Many of the Libyans who sought shelter and asylum in the United States have since become United States citizens. Many are watching the developments in their place of birth and feeling the agony and pain of their relatives who were left behind. The recent developments in the international environment and the desperate predicament that Gaddafi has placed himself in, is seen as an opportunity that should be utilized to extract major concessions and to institute major reforms in Libya. We request that our government exercises its unique leadership position to bring about the long-awaited reforms in Libya.

Since Libyan Americans have a unique expertise with both Libya and the United States, they can serve as a bridge for constructive dialogue between the country of their birth and the country of their choice. We offer our expertise to promote the best interests of both nations. We strongly urge that our administration include contingent of Libyan Americans in any future negotiations with Libya. There are many capable members of our Libyan-American community who could significantly enrich any negotiating U.S. team. We offer our services in order to restore the friendly ties that have always existed between the two nations. Those ties should not be held hostage to Gaddafi's erratic and mercurial disposition. Also, we strongly urge the inclusion of the following items in any future U.S.- Libya negotiations.
1.   Declare a legitimate form of government and accept accountability
      commensurate of other legitimate governments.
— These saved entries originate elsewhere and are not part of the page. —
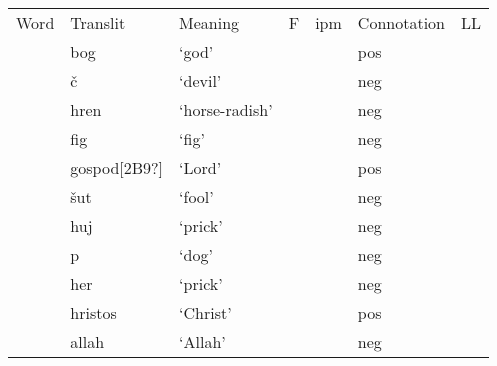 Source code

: \documentclass[12pt]{article}
\begin{document}
\begin{flushleft}
\tablefirsthead{}
\tablehead{}
\tabletail{}
\tablelasttail{}
\begin{supertabular}{m{0.6309598in}m{0.6295598in}m{0.7073598in}m{0.35735986in}m{0.43025985in}m{0.79065984in}m{0.62615985in}}
{\mdseries Word} &
{\mdseries Translit} &
{\mdseries Meaning} &
{\mdseries F} &
{\mdseries ipm} &
{\mdseries Connotation} &
{\mdseries LL}\\
{\mdseries {}} &
{\mdseries bog} &
{\mdseries ‘god’} &
{} &
{} &
{\mdseries pos} &
{}\\
{\mdseries {}} &
{\mdseries č} &
{\mdseries ‘devil’} &
{} &
{} &
{\mdseries neg} &
{}\\
{\mdseries {}} &
{\mdseries hren} &
{\mdseries ‘horse-radish’} &
{} &
{} &
{\mdseries neg} &
{}\\
{\mdseries {}} &
{\mdseries fig} &
{\mdseries ‘fig’} &
{} &
{} &
{\mdseries neg} &
{}\\
{\mdseries {}} &
{\mdseries gospod[2B9?]} &
{\mdseries ‘Lord’} &
{} &
{} &
{\mdseries pos} &
{}\\
{\mdseries {}} &
{\mdseries šut} &
{\mdseries ‘fool’} &
{} &
{} &
{\mdseries neg} &
{}\\
{\mdseries {}} &
{\mdseries huj} &
{\mdseries ‘prick’} &
{} &
{} &
{\mdseries neg} &
{}\\
{\mdseries {}} &
{\mdseries p} &
{\mdseries ‘dog’} &
{} &
{} &
{\mdseries neg} &
{}\\
{\mdseries {}} &
{\mdseries her} &
{\mdseries ‘prick’} &
{} &
{} &
{\mdseries neg} &
{}\\
{\mdseries {}} &
{\mdseries hristos} &
{\mdseries ‘Christ’} &
{} &
{} &
{\mdseries pos} &
{}\\
{\mdseries {}} &
{\mdseries allah} &
{\mdseries ‘Allah’} &
{} &
{} &
{\mdseries neg} &
{}\\

\end{supertabular}
\end{flushleft}
\end{document}

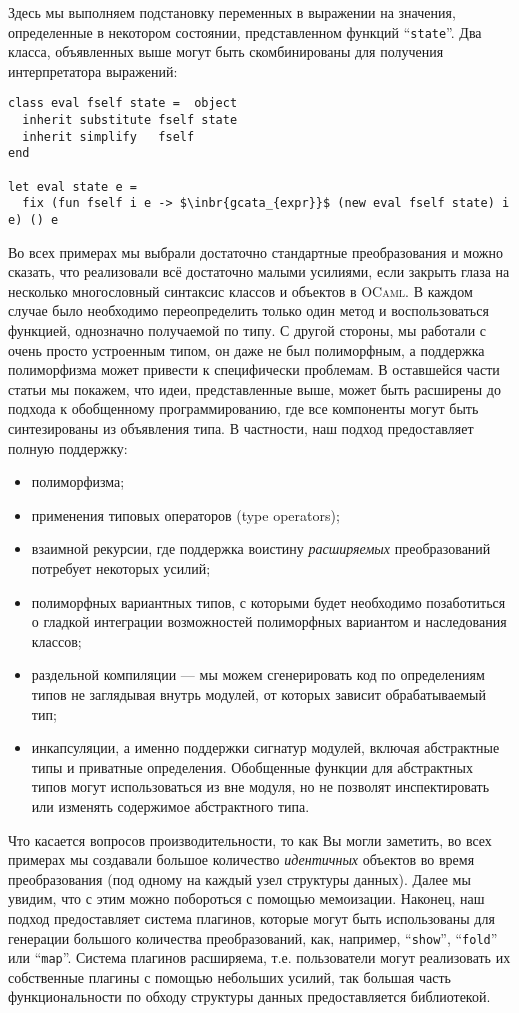 Здесь мы выполняем подстановку переменных в выражении на значения, определенные в некотором состоянии, представленном функций ``\lstinline{state}''. Два класса, объявленных выше могут быть скомбинированы для получения интерпретатора выражений:

\begin{lstlisting}
class eval fself state =  object
  inherit substitute fself state
  inherit simplify   fself
end

let eval state e =
  fix (fun fself i e -> $\inbr{gcata_{expr}}$ (new eval fself state) i e) () e  
\end{lstlisting}

Во всех примерах мы выбрали достаточно стандартные преобразования и можно сказать, что реализовали всё достаточно малыми усилиями,
если закрыть глаза на несколько многословный синтаксис классов и объектов в  \textsc{OCaml}. В каждом случае было необходимо переопределить
только один метод и воспользоваться функцией, однозначно получаемой по типу. 
С другой стороны, мы работали с очень просто устроенным типом, он даже не был полиморфным, а поддержка полиморфизма может привести к 
специфически проблемам. В оставшейся части статьи мы покажем, что идеи, представленные выше, может быть расширены до подхода к обобщенному программированию, где все компоненты могут быть синтезированы из объявления типа. В частности, наш подход предоставляет полную поддержку:

\begin{itemize}
\item полиморфизма;
\item применения типовых операторов (type operators);
\item взаимной рекурсии, где поддержка воистину \emph{расширяемых} преобразований потребует некоторых усилий;
\item полиморфных вариантных типов, с которыми будет необходимо позаботиться о гладкой интеграции возможностей полиморфных вариантом и наследования классов;
\item раздельной компиляции --- мы можем сгенерировать код по определениям типов не заглядывая внутрь модулей, от которых зависит обрабатываемый тип;
\item инкапсуляции, а именно поддержки сигнатур модулей, включая абстрактные типы и приватные определения. Обобщенные функции для абстрактных типов могут использоваться из вне модуля, но не позволят инспектировать или изменять содержимое абстрактного типа.
\end{itemize}

Что касается вопросов производительности, то как Вы могли заметить, во всех примерах мы создавали большое количество 
\emph{идентичных} объектов во время преобразования (под одному на каждый узел структуры данных). Далее мы увидим, что с этим можно побороться
с помощью мемоизации. Наконец, наш подход предоставляет система плагинов, которые могут быть использованы для генерации большого количества преобразований, как, например, ``\lstinline{show}'', ``\lstinline{fold}'' или ``\lstinline{map}''. Система плагинов расширяема, т.е. пользователи могут  реализовать их собственные плагины с помощью небольших усилий, так большая часть функциональности по обходу структуры данных предоставляется библиотекой. 
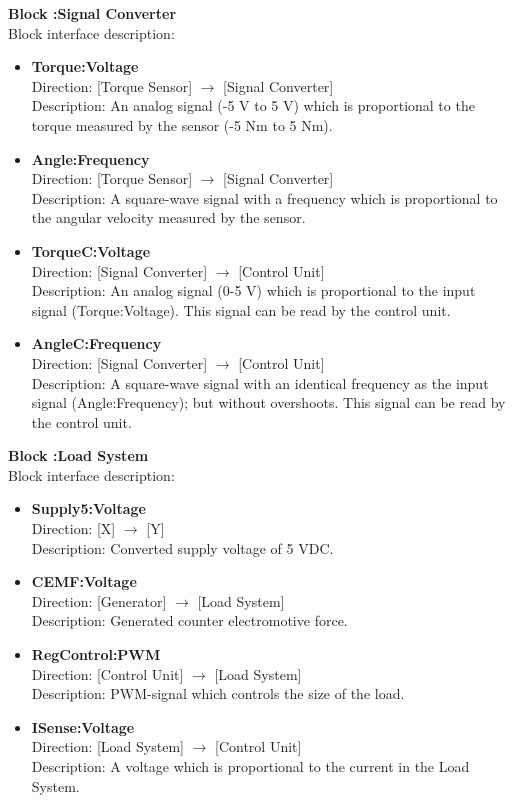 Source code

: \textbf{Block :Signal Converter}\\
Block interface description:
\begin{itemize}
	\item \textbf{Torque:Voltage}\\
	Direction: [Torque Sensor] $\rightarrow$ [Signal Converter]\\
	Description: An analog signal (-5 V to 5 V) which is proportional to the torque measured by the sensor (-5 Nm to 5 Nm).
	\item \textbf{Angle:Frequency}\\
	Direction: [Torque Sensor] $\rightarrow$ [Signal Converter]\\
	Description: A square-wave signal with a frequency which is proportional to the angular velocity measured by the sensor.
	\item \textbf{TorqueC:Voltage}\\
	Direction: [Signal Converter] $\rightarrow$ [Control Unit]\\
	Description: An analog signal (0-5 V) which is proportional to the input signal (Torque:Voltage). This signal can be read by the control unit.
	\item \textbf{AngleC:Frequency}\\
	Direction: [Signal Converter] $\rightarrow$ [Control Unit]\\
	Description: A square-wave signal with an identical frequency as the input signal (Angle:Frequency); but without overshoots. This signal can be read by the control unit.
\end{itemize}
							
\textbf{Block :Load System}\\
Block interface description:
\begin{itemize}
	\item \textbf{Supply5:Voltage}\\
	Direction: [X] $\rightarrow$ [Y]\\
	Description: Converted supply voltage of 5 VDC.
	\item \textbf{CEMF:Voltage}\\
	Direction: [Generator] $\rightarrow$ [Load System]\\
	Description: Generated counter electromotive force.
	\item \textbf{RegControl:PWM}\\
	Direction: [Control Unit] $\rightarrow$ [Load System]\\
	Description: PWM-signal which controls the size of the load.
	\item \textbf{ISense:Voltage}\\
	Direction: [Load System] $\rightarrow$ [Control Unit]\\
	Description: A voltage which is proportional to the current in the Load System.
\end{itemize}
								

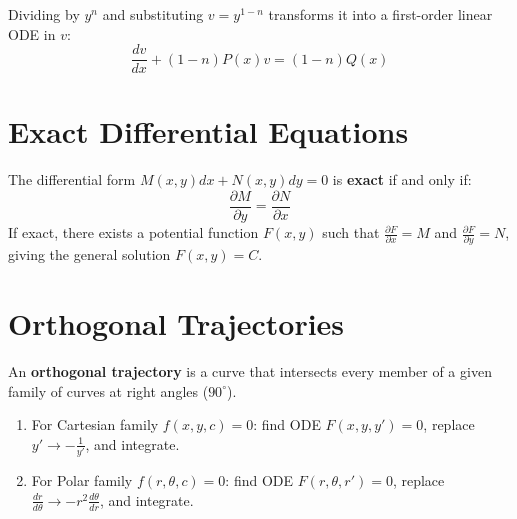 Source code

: \documentclass[11pt, a4paper, openany, oneside]{book}
\begin{document}
Dividing by $y^n$ and substituting $v = y^{1-n}$ transforms it into a first-order linear ODE in $v$:
\begin{equation}
    \frac{dv}{dx} + (1-n)P(x)v = (1-n)Q(x)
\end{equation}

\section{Exact Differential Equations}

\begin{theorembox}
The differential form $M(x,y)dx + N(x,y)dy = 0$ is \textbf{exact} if and only if:
\begin{equation}
    \frac{\partial M}{\partial y} = \frac{\partial N}{\partial x}
\end{equation}
If exact, there exists a potential function $F(x,y)$ such that $\frac{\partial F}{\partial x} = M$ and $\frac{\partial F}{\partial y} = N$, giving the general solution $F(x,y) = C$.
\end{theorembox}

\section{Orthogonal Trajectories}

An \textbf{orthogonal trajectory} is a curve that intersects every member of a given family of curves at right angles ($90^\circ$).

\begin{summarybox}
\begin{enumerate}[leftmargin=0.6cm]
\item For Cartesian family $f(x,y,c) = 0$: find ODE $F(x,y,y') = 0$, replace $y' \to -\frac{1}{y'}$, and integrate.
\item For Polar family $f(r,\theta,c) = 0$: find ODE $F(r,\theta,r') = 0$, replace $\frac{dr}{d\theta} \to -r^2 \frac{d\theta}{dr}$, and integrate.
\end{enumerate}
\end{summarybox}
\end{document}
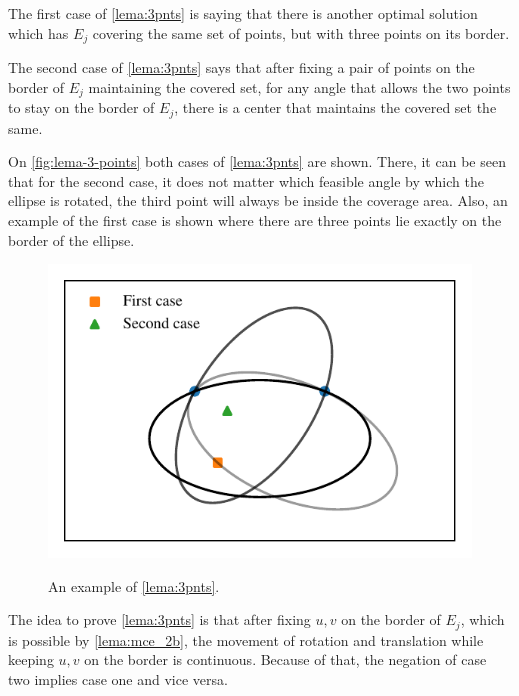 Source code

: The first case of \autoref{lema:3pnts} is saying that there is another optimal solution which has $E_j$ covering the same set of points, but with three points on its border. 

The second case of \autoref{lema:3pnts} says that after fixing a pair of points on the border of $E_j$ maintaining the covered set, for any angle that allows the two points to stay on the border of $E_j$, there is a center that maintains the covered set the same.

On \autoref{fig:lema-3-points} both cases of \autoref{lema:3pnts} are shown. There, it can be seen that for the second case, it does not matter which feasible angle by which the ellipse is rotated, the third point will always be inside the coverage area. Also, an example of the first case is shown where there are three points lie exactly on the border of the ellipse.

\begin{figure}
	\centering
	\caption{An example of \autoref{lema:3pnts}.}
	\includegraphics[scale=.8]{tex/figures/scripts/lema-3-points}
	\fautor
	\label{fig:lema-3-points}
\end{figure}

The idea to prove \autoref{lema:3pnts} is that after fixing $u, v$ on the border of $E_j$, which is possible by \autoref{lema:mce_2b}, the movement of rotation and translation while keeping $u, v$ on the border is continuous. Because of that, the negation of case two implies case one and vice versa.


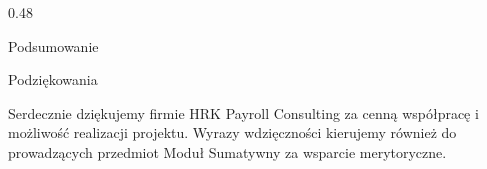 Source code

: \documentclass[final]{beamer} %
\begin{document}
\begin{frame}{}
\begin{columns}[T]
\begin{column}[T]{0.48\textwidth}
\begin{block}{Podsumowanie}
\end{block}

\begin{block}{Podziękowania}

Serdecznie dziękujemy firmie HRK Payroll Consulting za cenną współpracę i możliwość realizacji projektu. Wyrazy wdzięczności kierujemy również do prowadzących przedmiot Moduł Sumatywny za wsparcie merytoryczne.

\end{block}

\end{column}
\end{columns}
    \vfill
\end{frame}
\end{document}
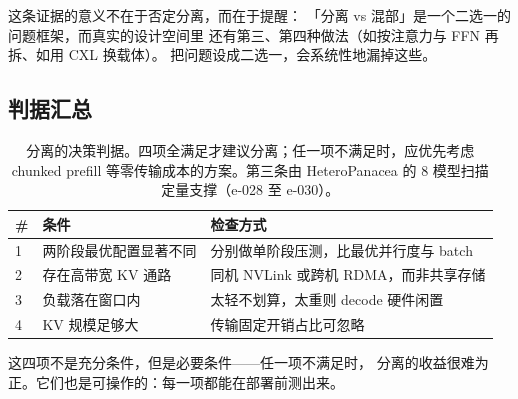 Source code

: 这条证据的意义不在于否定分离，而在于提醒：
「分离 vs 混部」是一个二选一的问题框架，而真实的设计空间里
还有第三、第四种做法（如按注意力与 FFN 再拆、如用 CXL 换载体）。
把问题设成二选一，会系统性地漏掉这些。

\subsection{判据汇总}

\begin{table}[t]
\centering
\caption{分离的决策判据。四项全满足才建议分离；任一项不满足时，应优先考虑 chunked prefill
等零传输成本的方案。第三条由 HeteroPanacea 的 8 模型扫描定量支撑（e-028 至 e-030）。}
\label{tab:criteria}
\small
\begin{tabular}{@{}p{0.35cm}p{3.0cm}p{2.5cm}@{}}
\toprule
\# & 条件 & 检查方式 \\
\midrule
1 & 两阶段最优配置显著不同 & 分别做单阶段压测，比最优并行度与 batch \\
2 & 存在高带宽 KV 通路 & 同机 NVLink 或跨机 RDMA，而非共享存储 \\
3 & 负载落在窗口内 & 太轻不划算，太重则 decode 硬件闲置 \\
4 & KV 规模足够大 & 传输固定开销占比可忽略 \\
\bottomrule
\end{tabular}
\end{table}

这四项不是充分条件，但是必要条件——任一项不满足时，
分离的收益很难为正。它们也是可操作的：每一项都能在部署前测出来。
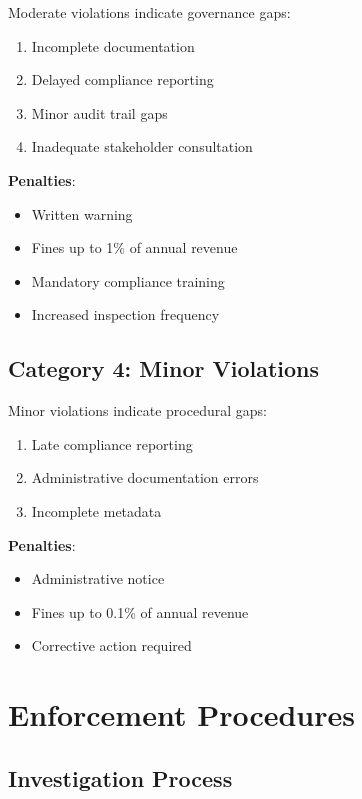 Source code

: \documentclass[12pt,a4paper,twoside,openright]{book}
\begin{document}
Moderate violations indicate governance gaps:

\begin{enumerate}
    \item Incomplete documentation
    \item Delayed compliance reporting
    \item Minor audit trail gaps
    \item Inadequate stakeholder consultation
\end{enumerate}

\textbf{Penalties}:
\begin{itemize}
    \item Written warning
    \item Fines up to 1\% of annual revenue
    \item Mandatory compliance training
    \item Increased inspection frequency
\end{itemize}

\subsection{Category 4: Minor Violations}

Minor violations indicate procedural gaps:

\begin{enumerate}
    \item Late compliance reporting
    \item Administrative documentation errors
    \item Incomplete metadata
\end{enumerate}

\textbf{Penalties}:
\begin{itemize}
    \item Administrative notice
    \item Fines up to 0.1\% of annual revenue
    \item Corrective action required
\end{itemize}

\section{Enforcement Procedures}

\subsection{Investigation Process}
\end{document}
For Gaddafi to declare that
      there is no government in Libya is simply is unacceptable.
2.   Respect for the human rights of Libyans, and that includes the rule of law and
      a declared constitution.
3.   Release of all political prisoners.
4.   Enact a constitution and declare law and order as the substitute for his
      individual rule.
5.   Rebuilding of the academic, health, social, and economic institutions of the
      country.
6.   Trial of all those accused of murders, no one should be exempt from justice
      and the rule of law.
7.   Open Libya's markets and resources to benefit Libya and the international
      community.
8.   Return all looted properties to its rightful owners.
9.   Declare his respect and adherence to international norms of civil behavior.
10. Ensure safety of all Libyan Americans wishing to visit relatives in Libya.

Sincerely,

Mubarak El-Werfalli

To all Libyan-Americans:
This letter could be modified, completely altered, but whatever final form you choose, you should send it to the U.S State Department, all members of the Congressional Subcommittee on Africa, all members of the Foreign Relations Committee in Congress, and any others that you think are appropriate. You can obtain the addresses, telephone numbers, and e-mails from your State representatives or other Libyan American friends. Maybe, somebody with such information, could post on this web site for all to use.